Amendment No. 1 to Amended and Restated Stock Purchase Agreement
Exhibit 10.17
December 18, 2003
Xxxxxx X. Xxxxx
Amendment No. 1 to Amended and Restated Stock Purchase Agreement
Dear Xxx,
As we have discussed, the vesting schedule on the 815,000 shares you initially purchased as a Purchaser of Jazz Pharmaceuticals, Inc. (the “Company”) was somewhat different from the vesting schedule for the other founders of the Company. Upon reflection, you and the Company have agreed that your shares should have the same vesting schedule as that of the other founders.
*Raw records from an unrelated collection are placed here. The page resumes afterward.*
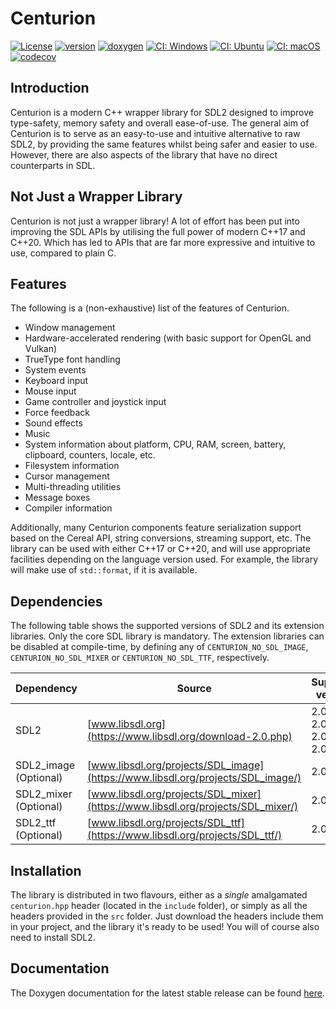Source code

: # Centurion

[![License](https://img.shields.io/badge/license-MIT-blue.svg)](https://opensource.org/licenses/MIT)
[![version](https://img.shields.io/github/v/release/albin-johansson/centurion)](https://github.com/albin-johansson/centurion/releases)
[![doxygen](https://img.shields.io/badge/doxygen-stable-blue)](https://albin-johansson.github.io/centurion/)
[![CI: Windows](https://github.com/albin-johansson/centurion/actions/workflows/windows.yml/badge.svg?branch=dev)](https://github.com/albin-johansson/centurion/actions/workflows/windows.yml)
[![CI: Ubuntu](https://github.com/albin-johansson/centurion/actions/workflows/ubuntu.yml/badge.svg?branch=dev)](https://github.com/albin-johansson/centurion/actions/workflows/ubuntu.yml)
[![CI: macOS](https://github.com/albin-johansson/centurion/actions/workflows/macos.yml/badge.svg?branch=dev)](https://github.com/albin-johansson/centurion/actions/workflows/macos.yml)
[![codecov](https://codecov.io/gh/albin-johansson/centurion/branch/dev/graph/badge.svg)](https://codecov.io/gh/albin-johansson/centurion)

## Introduction

Centurion is a modern C++ wrapper library for SDL2 designed to improve type-safety, memory safety
and overall ease-of-use. The general aim of Centurion is to serve as an easy-to-use and intuitive
alternative to raw SDL2, by providing the same features whilst being safer and easier to use.
However, there are also aspects of the library that have no direct counterparts in SDL.

## Not Just a Wrapper Library

Centurion is not just a wrapper library! A lot of effort has been put into improving the SDL APIs by
utilising the full power of modern C++17 and C++20. Which has led to APIs that are far more
expressive and intuitive to use, compared to plain C.

## Features

The following is a (non-exhaustive) list of the features of Centurion.

* Window management
* Hardware-accelerated rendering (with basic support for OpenGL and Vulkan)
* TrueType font handling
* System events
* Keyboard input
* Mouse input
* Game controller and joystick input
* Force feedback
* Sound effects
* Music
* System information about platform, CPU, RAM, screen, battery, clipboard, counters, locale, etc.
* Filesystem information
* Cursor management
* Multi-threading utilities
* Message boxes
* Compiler information

Additionally, many Centurion components feature serialization support based on the Cereal API,
string conversions, streaming support, etc. The library can be used with either C++17 or C++20, and
will use appropriate facilities depending on the language version used. For example, the library
will make use of `std::format`, if it is available.

## Dependencies

The following table shows the supported versions of SDL2 and its extension libraries. Only the core
SDL library is mandatory. The extension libraries can be disabled at compile-time, by defining any
of `CENTURION_NO_SDL_IMAGE`, `CENTURION_NO_SDL_MIXER` or `CENTURION_NO_SDL_TTF`, respectively.

| Dependency            | Source                                                                          | Supported versions             |
| --------------------- | ------------------------------------------------------------------------------- | ------------------------------ |
| SDL2                  | [www.libsdl.org](https://www.libsdl.org/download-2.0.php)                       | 2.0.10, 2.0.12, 2.0.14, 2.0.16 |
| SDL2_image (Optional) | [www.libsdl.org/projects/SDL_image](https://www.libsdl.org/projects/SDL_image/) | 2.0.5                          |
| SDL2_mixer (Optional) | [www.libsdl.org/projects/SDL_mixer](https://www.libsdl.org/projects/SDL_mixer/) | 2.0.4                          |
| SDL2_ttf   (Optional) | [www.libsdl.org/projects/SDL_ttf](https://www.libsdl.org/projects/SDL_ttf/)     | 2.0.4                          |

## Installation

The library is distributed in two flavours, either as a _single_ amalgamated `centurion.hpp` header
(located in the `include` folder), or simply as all the headers provided in the `src` folder. Just
download the headers include them in your project, and the library it's ready to be used! You will
of course also need to install SDL2.

## Documentation

The Doxygen documentation for the latest stable release can be
found [here](https://albin-johansson.github.io/centurion/).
Therefore, you and the Company hereby agree to delete Section 2.2 of the Amended and Restated Stock Purchase Agreement dated as of April 30, 2003 between you and the Company (the “Purchase Agreement”), and replace it with the following:
“2.2 Except as provided in Section 2.3 below, if the Purchaser terminates his Services or the Company terminates the Purchaser’s Services (each, a “Termination”), the Company has a right (but not obligation) to repurchase (the “Right of Repurchase”) all or any portion of the Shares held by the Purchaser for a price per share equal to the Repurchase Price paid by cash, check, wire transfer, cancellation of indebtedness or some combination thereof; provided, however, that the Right of Repurchase shall expire with respect to 1/48th of the Shares on each monthly anniversary following April 1, 2003 (i.e., so that the Right of Repurchase shall have expired with respect to all of the Shares 48 months following April 1, 2003).”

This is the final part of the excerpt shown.